Cavs Fall to Raptors to Remain Winless
OK, I'll try not to lob anymore historical metaphors at you. But you might want to get ready for a whole lot of consternation from the great state of Ohio, because the team with the best record in the league last year has started out 0-2. The Cavaliers fell to the Raptors in Toronto 101-91 to remain winless, and the same problems that surfaced Tuesday night in their loss to the Celtics reared their head again.
You don't touch the button with the P-word on it yet. It's only the second game, of course. But in an Eastern Conference where both of their opponents seem to be ready right off the bat, the Cavs look like they may have a steeper learning curve.
Stop me if you've heard this one, but LeBron James was brilliant in the loss. The reigning MVP earned his 25th triple-double tonight with 23 points, 12 assists, 11 rebounds and 2 steals in another exhibition to strike fear in the hearts of Cavs fans. The most disturbing trend from the first two games of the season is the regression to pre-2008 (or if you prefer, Eastern-Conference-Finals-esque) offense from the Cavs. The Cavs starters shot 33.9%, which is only slightly worse than the entire team's 34.9% mark.

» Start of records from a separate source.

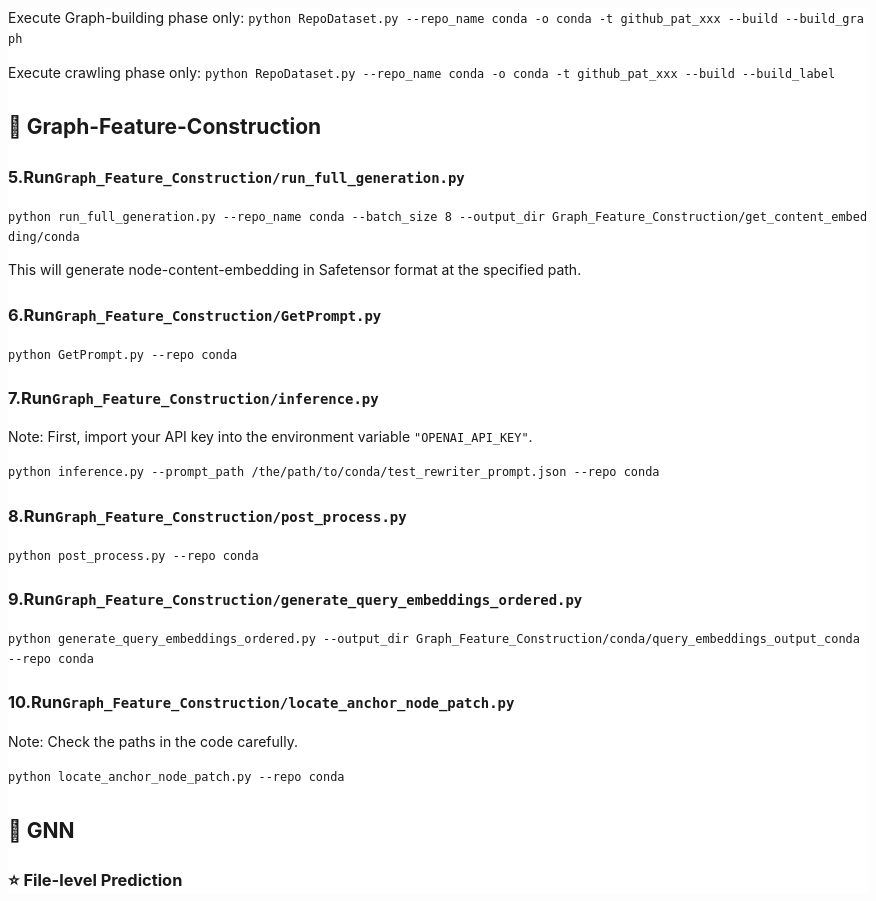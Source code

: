 Execute Graph-building phase only:
`python RepoDataset.py --repo_name conda -o conda -t github_pat_xxx --build --build_graph`


Execute crawling phase only:
`python RepoDataset.py --repo_name conda -o conda -t github_pat_xxx --build --build_label`




<a id="graph-feature-construction"></a>
## 🔧 Graph-Feature-Construction
### 5.Run`Graph_Feature_Construction/run_full_generation.py`

`python run_full_generation.py --repo_name conda --batch_size 8 --output_dir Graph_Feature_Construction/get_content_embedding/conda`

This will generate node-content-embedding in Safetensor format at the specified path.



### 6.Run`Graph_Feature_Construction/GetPrompt.py`

`python GetPrompt.py --repo conda`


### 7.Run`Graph_Feature_Construction/inference.py`


Note: First, import your API key into the environment variable `"OPENAI_API_KEY"`.

`python inference.py --prompt_path /the/path/to/conda/test_rewriter_prompt.json --repo conda`



### 8.Run`Graph_Feature_Construction/post_process.py`

`python post_process.py --repo conda`


### 9.Run`Graph_Feature_Construction/generate_query_embeddings_ordered.py`

`python generate_query_embeddings_ordered.py --output_dir Graph_Feature_Construction/conda/query_embeddings_output_conda --repo conda`

### 10.Run`Graph_Feature_Construction/locate_anchor_node_patch.py`

Note: Check the paths in the code carefully.

`python locate_anchor_node_patch.py --repo conda`

<a id="gnn"></a>
## 🚀 GNN

### ⭐️ File-level Prediction
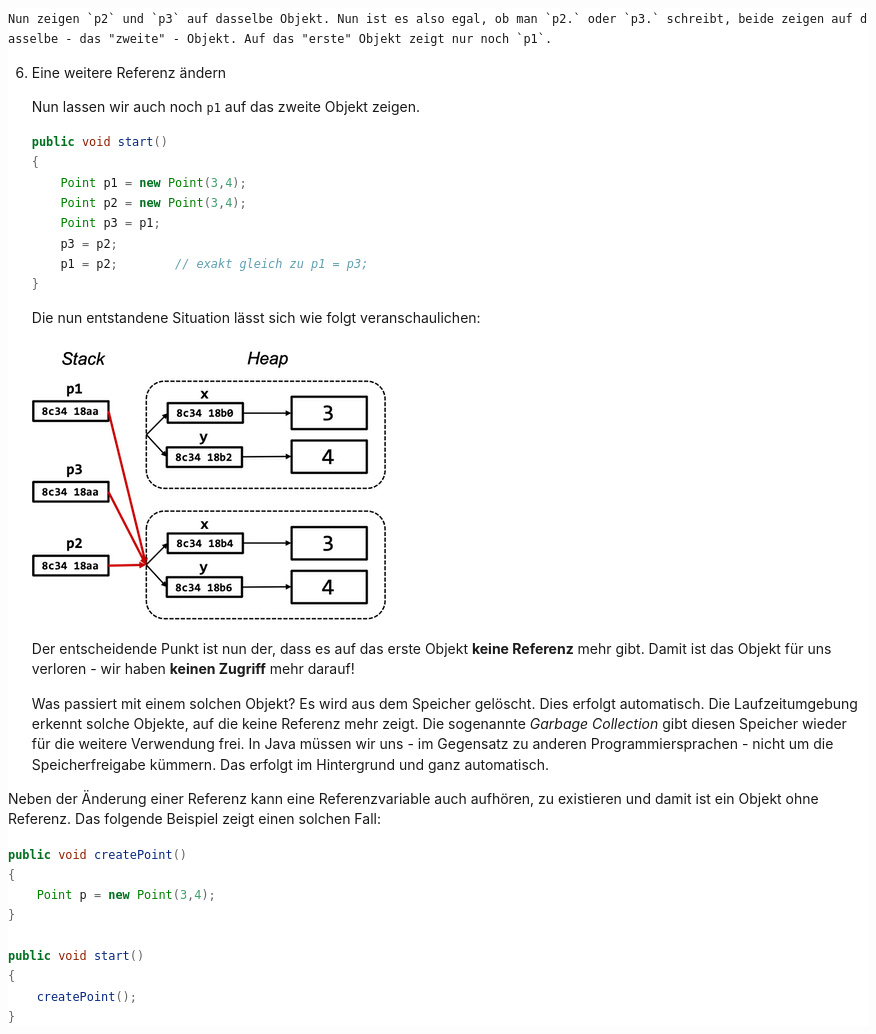 	Nun zeigen `p2` und `p3` auf dasselbe Objekt. Nun ist es also egal, ob man `p2.` oder `p3.` schreibt, beide zeigen auf dasselbe - das "zweite" - Objekt. Auf das "erste" Objekt zeigt nur noch `p1`. 

6. Eine weitere Referenz ändern

	Nun lassen wir auch noch `p1` auf das zweite Objekt zeigen. 

	```java
	public void start()
	{
		Point p1 = new Point(3,4);
		Point p2 = new Point(3,4);
		Point p3 = p1;
		p3 = p2;
		p1 = p2; 		// exakt gleich zu p1 = p3;
	}
	```
	
	Die nun entstandene Situation lässt sich wie folgt veranschaulichen:

	![referenztyp](./files/80_referenztyp.png)

	Der entscheidende Punkt ist nun der, dass es auf das erste Objekt **keine Referenz** mehr gibt. Damit ist das Objekt für uns verloren - wir haben **keinen Zugriff** mehr darauf!

	Was passiert mit einem solchen Objekt? Es wird aus dem Speicher gelöscht. Dies erfolgt automatisch. Die Laufzeitumgebung erkennt solche Objekte, auf die keine Referenz mehr zeigt. Die sogenannte *Garbage Collection* gibt diesen Speicher wieder für die weitere Verwendung frei. In Java müssen wir uns - im Gegensatz zu anderen Programmiersprachen - nicht um die Speicherfreigabe kümmern. Das erfolgt im Hintergrund und ganz automatisch. 

Neben der Änderung einer Referenz kann eine Referenzvariable auch aufhören, zu existieren und damit ist ein Objekt ohne Referenz. Das folgende Beispiel zeigt einen solchen Fall:

```java
public void createPoint()
{
	Point p = new Point(3,4);
}

public void start()
{
	createPoint();
}
```
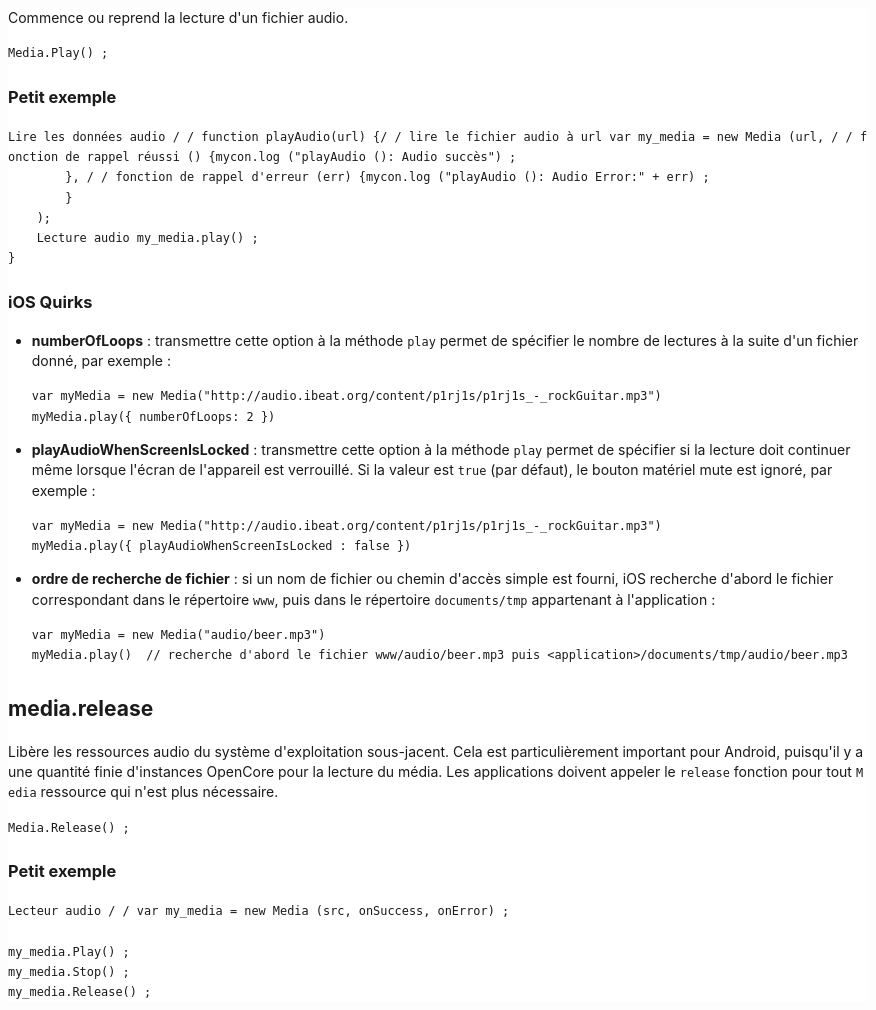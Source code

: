 Commence ou reprend la lecture d'un fichier audio.

    Media.Play() ;
    

### Petit exemple

    Lire les données audio / / function playAudio(url) {/ / lire le fichier audio à url var my_media = new Media (url, / / fonction de rappel réussi () {mycon.log ("playAudio (): Audio succès") ;
            }, / / fonction de rappel d'erreur (err) {mycon.log ("playAudio (): Audio Error:" + err) ;
            }
        );
        Lecture audio my_media.play() ;
    }
    

### iOS Quirks

*   **numberOfLoops** : transmettre cette option à la méthode `play` permet de spécifier le nombre de lectures à la suite d'un fichier donné, par exemple :
    
        var myMedia = new Media("http://audio.ibeat.org/content/p1rj1s/p1rj1s_-_rockGuitar.mp3")
        myMedia.play({ numberOfLoops: 2 })
        

*   **playAudioWhenScreenIsLocked** : transmettre cette option à la méthode `play` permet de spécifier si la lecture doit continuer même lorsque l'écran de l'appareil est verrouillé. Si la valeur est `true` (par défaut), le bouton matériel mute est ignoré, par exemple :
    
        var myMedia = new Media("http://audio.ibeat.org/content/p1rj1s/p1rj1s_-_rockGuitar.mp3")
        myMedia.play({ playAudioWhenScreenIsLocked : false })
        

*   **ordre de recherche de fichier** : si un nom de fichier ou chemin d'accès simple est fourni, iOS recherche d'abord le fichier correspondant dans le répertoire `www`, puis dans le répertoire `documents/tmp` appartenant à l'application :
    
        var myMedia = new Media("audio/beer.mp3")
        myMedia.play()  // recherche d'abord le fichier www/audio/beer.mp3 puis <application>/documents/tmp/audio/beer.mp3
        

## media.release

Libère les ressources audio du système d'exploitation sous-jacent. Cela est particulièrement important pour Android, puisqu'il y a une quantité finie d'instances OpenCore pour la lecture du média. Les applications doivent appeler le `release` fonction pour tout `Media` ressource qui n'est plus nécessaire.

    Media.Release() ;
    

### Petit exemple

    Lecteur audio / / var my_media = new Media (src, onSuccess, onError) ;
    
    my_media.Play() ;
    my_media.Stop() ;
    my_media.Release() ;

Worse, they looked flat-out slow for the second night in a row, as the Raptors consistently got penetration on pump fakes and created open looks with effective ball rotation. Andrea Bargnani started his first year after the monster extension he received this summer, going 11-15 for 28 points and 5 rebounds. Bargnani murdered the Cavs, driving to draw fouls, kicking out to start rotations, and working both inside and out with his remarkable range. Chris Bosh was his usual All-Star self with 21 points and 16 rebounds, while Hedo Turkoglu had 12 points in his Raptors debut while proving to be instrumental in calming the Raptors during a furious third-quarter comeback bid for the Cavs.
The Raptors led 57-39 at the half before the Cavs staged a furious barrage of three-pointers in the third quarter, outscoring the Raps 32-21. But to start the fourth, instead of capitalizing on the momentum, Mike Brown elected to sit LeBron James until the 8:40 mark, resulting in a 9-3 run by Toronto to start the fourth. From there the Raptors offense awoke from its third quarter slumber and put the game away.
It was a great start for the new-look Raptors, and a bad-to-worse development for the Cavs, who are only getting marginal production from Shaquille O'Neal so far (12 points, 7 rebounds, 4 fouls). Brown has used the lineup of both Zydrunas Ilgauskas and Shaq on the floor at once in both of their games and thus far it has exposed the Cavs' vulnerability to the fast break.
It's better to struggle now than later on in the season, but to shrug off both of the Cavs losses as flukes is to ignore the vulnerabilities that a squad that was expected to contend for a title must resolve if it wants to rediscover the dominant team from last season. Because it sure doesn't look like Orlando or Boston are having identity crises.